Top of Provided material

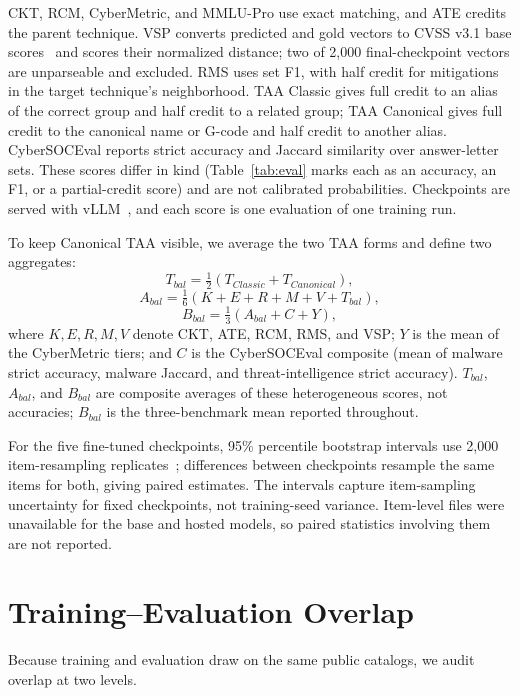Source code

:\documentclass[conference]{IEEEtran}
\begin{document}
CKT, RCM, CyberMetric, and MMLU-Pro use exact matching, and ATE credits the parent technique. VSP converts predicted and gold vectors to CVSS v3.1 base scores~\cite{first2019cvss} and scores their normalized distance; two of 2,000 final-checkpoint vectors are unparseable and excluded. RMS uses set F1, with half credit for mitigations in the target technique's neighborhood. TAA Classic gives full credit to an alias of the correct group and half credit to a related group; TAA Canonical gives full credit to the canonical name or G-code and half credit to another alias. CyberSOCEval reports strict accuracy and Jaccard similarity over answer-letter sets. These scores differ in kind (Table~\ref{tab:eval} marks each as an accuracy, an F1, or a partial-credit score) and are not calibrated probabilities. Checkpoints are served with vLLM~\cite{kwon2023vllm}, and each score is one evaluation of one training run.

To keep Canonical TAA visible, we average the two TAA forms and define two aggregates:
\begin{equation}
T_{bal}=\tfrac{1}{2}(T_{Classic}+T_{Canonical}),
\end{equation}
\begin{equation}
A_{bal}=\tfrac{1}{6}(K+E+R+M+V+T_{bal}),
\end{equation}
\begin{equation}
B_{bal}=\tfrac{1}{3}(A_{bal}+C+Y),
\end{equation}
where $K,E,R,M,V$ denote CKT, ATE, RCM, RMS, and VSP; $Y$ is the mean of the CyberMetric tiers; and $C$ is the CyberSOCEval composite (mean of malware strict accuracy, malware Jaccard, and threat-intelligence strict accuracy). $T_{bal}$, $A_{bal}$, and $B_{bal}$ are composite averages of these heterogeneous scores, not accuracies; $B_{bal}$ is the three-benchmark mean reported throughout.

For the five fine-tuned checkpoints, 95\% percentile bootstrap intervals use 2,000 item-resampling replicates~\cite{efron1993bootstrap}; differences between checkpoints resample the same items for both, giving paired estimates. The intervals capture item-sampling uncertainty for fixed checkpoints, not training-seed variance. Item-level files were unavailable for the base and hosted models, so paired statistics involving them are not reported.

\section{Training--Evaluation Overlap}\label{sec:overlap}
Because training and evaluation draw on the same public catalogs, we audit overlap at two levels.
\end{document}

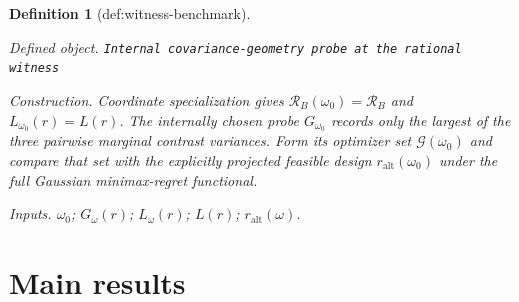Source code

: \documentclass{article}
\newtheorem{definition}{Definition}
\begin{document}
\begin{definition}[def:witness-benchmark]\label{def:witness-benchmark}
\par\smallskip\noindent\emph{Defined object.} \texttt{Internal covariance-\allowbreak{}geometry probe at the rational witness}
\par\smallskip\noindent\emph{Construction.} Coordinate specialization gives \(\mathcal R_B(\omega_0)=\mathcal R_B\) and \(L_{\omega_0}(r)=L(r)\). The internally chosen probe \(G_{\omega_0}\) records only the largest of the three pairwise marginal contrast variances. Form its optimizer set \(\mathcal G(\omega_0)\) and compare that set with the explicitly projected feasible design \(r_{\mathrm{alt}}(\omega_0)\) under the full Gaussian minimax-regret functional.
\par\smallskip\noindent\emph{Inputs.} \(\omega_0\); \(G_\omega(r)\); \(L_\omega(r)\); \(L(r)\); \(r_{\mathrm{alt}}(\omega)\).
\end{definition}

\section{Main results}
\end{document}
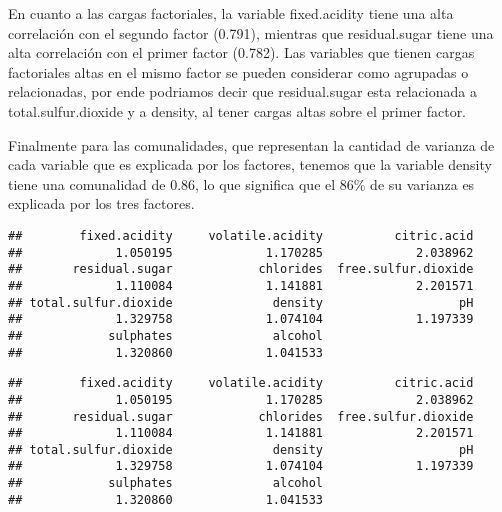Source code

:\documentclass[
]{article}
\newenvironment{Shaded}{\begin{snugshade}}{\end{snugshade}}
\newcommand{\ControlFlowTok}[1]{\textcolor[rgb]{0.13,0.29,0.53}{\textbf{#1}}}
\newcommand{\DecValTok}[1]{\textcolor[rgb]{0.00,0.00,0.81}{#1}}
\newcommand{\FunctionTok}[1]{\textcolor[rgb]{0.13,0.29,0.53}{\textbf{#1}}}
\newcommand{\NormalTok}[1]{#1}
\newcommand{\OtherTok}[1]{\textcolor[rgb]{0.56,0.35,0.01}{#1}}
\newcommand{\SpecialCharTok}[1]{\textcolor[rgb]{0.81,0.36,0.00}{\textbf{#1}}}
\begin{document}
En cuanto a las cargas factoriales, la variable fixed.acidity tiene una
alta correlación con el segundo factor (0.791), mientras que
residual.sugar tiene una alta correlación con el primer factor (0.782).
Las variables que tienen cargas factoriales altas en el mismo factor se
pueden considerar como agrupadas o relacionadas, por ende podriamos
decir que residual.sugar esta relacionada a total.sulfur.dioxide y a
density, al tener cargas altas sobre el primer factor.

Finalmente para las comunalidades, que representan la cantidad de
varianza de cada variable que es explicada por los factores, tenemos que
la variable density tiene una comunalidad de 0.86, lo que significa que
el 86\% de su varianza es explicada por los tres factores.

\begin{Shaded}
\end{Shaded}

\begin{verbatim}
##        fixed.acidity     volatile.acidity          citric.acid 
##             1.050195             1.170285             2.038962 
##       residual.sugar            chlorides  free.sulfur.dioxide 
##             1.110084             1.141881             2.201571 
## total.sulfur.dioxide              density                   pH 
##             1.329758             1.074104             1.197339 
##            sulphates              alcohol 
##             1.320860             1.041533
\end{verbatim}

\begin{Shaded}
\end{Shaded}

\begin{verbatim}
##        fixed.acidity     volatile.acidity          citric.acid 
##             1.050195             1.170285             2.038962 
##       residual.sugar            chlorides  free.sulfur.dioxide 
##             1.110084             1.141881             2.201571 
## total.sulfur.dioxide              density                   pH 
##             1.329758             1.074104             1.197339 
##            sulphates              alcohol 
##             1.320860             1.041533
\end{verbatim}
\end{document}
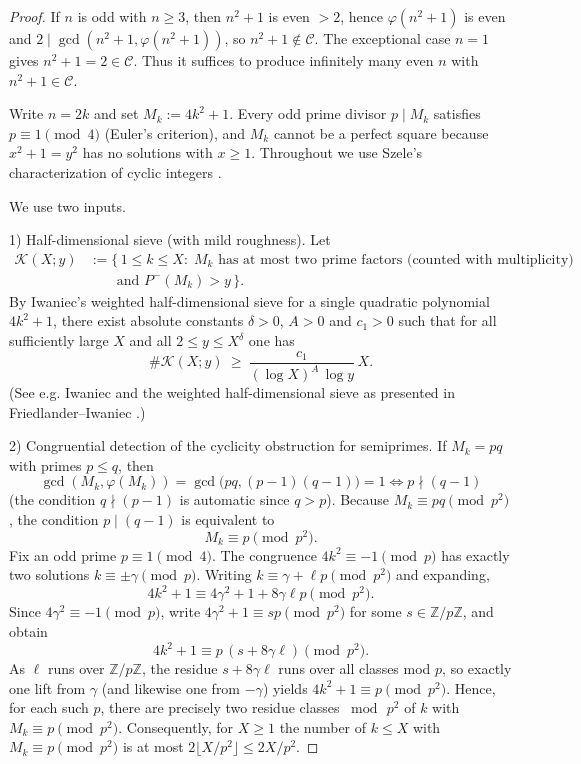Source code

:\documentclass[12pt]{article}
\theoremstyle{remark}
\begin{document}
\begin{proof}
If $n$ is odd with $n\ge 3$, then $n^2+1$ is even $>2$, hence $\varphi(n^2+1)$ is even and $2\mid\gcd(n^2+1,\varphi(n^2+1))$, so $n^2+1\notin\mathcal C$. The exceptional case $n=1$ gives $n^2+1=2\in\mathcal C$. Thus it suffices to produce infinitely many even $n$ with $n^2+1\in\mathcal C$.

Write $n=2k$ and set $M_k:=4k^2+1$. Every odd prime divisor $p\mid M_k$ satisfies $p\equiv1\pmod4$ (Euler's criterion), and $M_k$ cannot be a perfect square because $x^2+1=y^2$ has no solutions with $x\ge1$. Throughout we use Szele's characterization of cyclic integers \cite{Szele1947}.

We use two inputs.

1) Half-dimensional sieve (with mild roughness). Let
\[
\begin{aligned}
\mathcal K(X;y)
 &:= \{\,1\le k\le X:\; M_k \text{ has at most two prime factors (counted with multiplicity)}\\
 &\qquad \text{and } P^-(M_k)>y\,\}.
\end{aligned}
\]
By Iwaniec's weighted half-dimensional sieve for a single quadratic polynomial $4k^2+1$, there exist absolute constants $\delta>0$, $A>0$ and $c_1>0$ such that for all sufficiently large $X$ and all $2\le y\le X^{\delta}$ one has
$$
\#\mathcal K(X;y)\ \ge\ \frac{c_1}{(\log X)^{A}\,\log y}\,X.
$$ (See e.g. Iwaniec \cite{Iwaniec1978} and the weighted half-dimensional sieve as presented in Friedlander--Iwaniec \cite{FI2010}.)

2) Congruential detection of the cyclicity obstruction for semiprimes. If $M_k=pq$ with primes $p\le q$, then
$$
\gcd(M_k,\varphi(M_k))=\gcd\bigl(pq,(p-1)(q-1)\bigr)=1
\iff p\nmid(q-1)
$$ (the condition $q\nmid(p-1)$ is automatic since $q>p$). Because $M_k\equiv pq\pmod{p^2}$, the condition $p\mid(q-1)$ is equivalent to
$$
M_k\equiv p\pmod{p^2}.
$$
Fix an odd prime $p\equiv1\pmod4$. The congruence $4k^2\equiv-1\pmod p$ has exactly two solutions $k\equiv\pm\gamma\pmod p$. Writing $k\equiv\gamma+\ell p\pmod{p^2}$ and expanding,
$$
4k^2+1\equiv 4\gamma^2+1+8\gamma\ell p\pmod{p^2}.
$$
Since $4\gamma^2\equiv-1\pmod p$, write $4\gamma^2+1\equiv sp\pmod{p^2}$ for some $s\in\mathbb Z/p\mathbb Z$, and obtain
$$
4k^2+1\equiv p\,(s+8\gamma\ell)\pmod{p^2}.
$$
As $\ell$ runs over $\mathbb Z/p\mathbb Z$, the residue $s+8\gamma\ell$ runs over all classes mod $p$, so exactly one lift from $\gamma$ (and likewise one from $-\gamma$) yields $4k^2+1\equiv p\pmod{p^2}$. Hence, for each such $p$, there are precisely two residue classes $\bmod\,p^2$ of $k$ with $M_k\equiv p\pmod{p^2}$. Consequently, for $X\ge1$ the number of $k\le X$ with $M_k\equiv p\pmod{p^2}$ is at most $2\lfloor X/p^2\rfloor\le 2X/p^2$.


\end{proof}
\end{document}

Bottom of Provided material

Try it: Where a line above holds the string "explicada", show that line.

Expected output:
varianza de cada variable que es explicada por los factores, tenemos que
el 86\% de su varianza es explicada por los tres factores.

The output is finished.